Did you know?
A study by Stanford Medicine researchers found that five minutes of breathing exercise per day could reduce overall anxiety and improve mood.

Breathing is an automatic function of the body that is controlled by the respiratory center of the brain. When stressed, the body activates the sympathetic nervous system which leads to increased heart rate, rapid breathing and release of stress hormones. This change in breathing rate and pattern is part of the ‘fight-or-flight response’.

Fortunately, we have the power to deliberately change our own breathing. Studies have shown that controlling your breath can help to manage stress and stress-related conditions. Controlled breathing, particularly slow and deep breathing, can activate the parasympathetic nervous system, which counteracts the stress response, promoting relaxation and reducing anxiety.

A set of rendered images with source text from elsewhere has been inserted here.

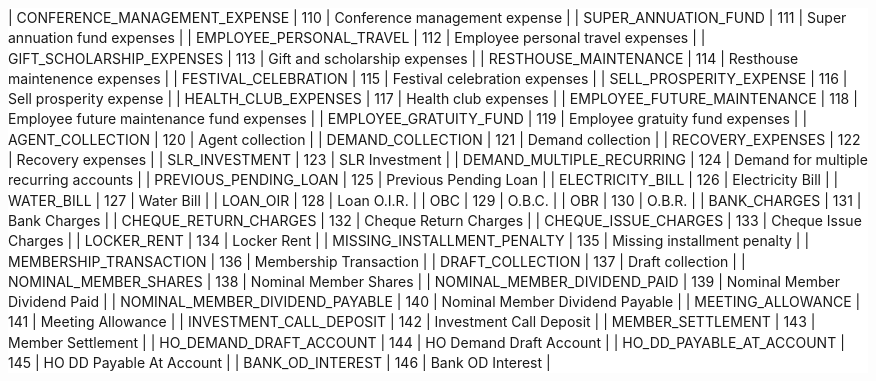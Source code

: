 | CONFERENCE_MANAGEMENT_EXPENSE | 110 | Conference management expense |
| SUPER_ANNUATION_FUND | 111 | Super annuation fund expenses |
| EMPLOYEE_PERSONAL_TRAVEL | 112 | Employee personal travel expenses |
| GIFT_SCHOLARSHIP_EXPENSES | 113 | Gift and scholarship expenses |
| RESTHOUSE_MAINTENANCE | 114 | Resthouse maintenence expenses |
| FESTIVAL_CELEBRATION | 115 | Festival celebration expenses |
| SELL_PROSPERITY_EXPENSE | 116 | Sell prosperity expense |
| HEALTH_CLUB_EXPENSES | 117 | Health club expenses |
| EMPLOYEE_FUTURE_MAINTENANCE | 118 | Employee future maintenance fund expenses |
| EMPLOYEE_GRATUITY_FUND | 119 | Employee gratuity fund expenses |
| AGENT_COLLECTION | 120 | Agent collection |
| DEMAND_COLLECTION | 121 | Demand collection |
| RECOVERY_EXPENSES | 122 | Recovery expenses |
| SLR_INVESTMENT | 123 | SLR Investment |
| DEMAND_MULTIPLE_RECURRING | 124 | Demand for multiple recurring accounts |
| PREVIOUS_PENDING_LOAN | 125 | Previous Pending Loan |
| ELECTRICITY_BILL | 126 | Electricity Bill |
| WATER_BILL | 127 | Water Bill |
| LOAN_OIR | 128 | Loan O.I.R. |
| OBC | 129 | O.B.C. |
| OBR | 130 | O.B.R. |
| BANK_CHARGES | 131 | Bank Charges |
| CHEQUE_RETURN_CHARGES | 132 | Cheque Return Charges |
| CHEQUE_ISSUE_CHARGES | 133 | Cheque Issue Charges |
| LOCKER_RENT | 134 | Locker Rent |
| MISSING_INSTALLMENT_PENALTY | 135 | Missing installment penalty |
| MEMBERSHIP_TRANSACTION | 136 | Membership Transaction |
| DRAFT_COLLECTION | 137 | Draft collection |
| NOMINAL_MEMBER_SHARES | 138 | Nominal Member Shares |
| NOMINAL_MEMBER_DIVIDEND_PAID | 139 | Nominal Member Dividend Paid |
| NOMINAL_MEMBER_DIVIDEND_PAYABLE | 140 | Nominal Member Dividend Payable |
| MEETING_ALLOWANCE | 141 | Meeting Allowance |
| INVESTMENT_CALL_DEPOSIT | 142 | Investment Call Deposit |
| MEMBER_SETTLEMENT | 143 | Member Settlement |
| HO_DEMAND_DRAFT_ACCOUNT | 144 | HO Demand Draft Account |
| HO_DD_PAYABLE_AT_ACCOUNT | 145 | HO DD Payable At Account |
| BANK_OD_INTEREST | 146 | Bank OD Interest |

TWO TYPES OF BREATHING EXERCISES:
4-7-8 Breathing
This technique involves inhaling for 4 seconds, holding the breathe for 7 seconds, and exhaling for 8 seconds. It is often used for relaxation to help with sleep.
Box Breathing
This technique involves inhaling for a count of 4, holding for 4, exhaling for 4, and holding for 4, creating a box-like pattern.
So, take a moment and just breathe. Separate yourself from those external influences that may be stressing you out and focus on your life-giving breath.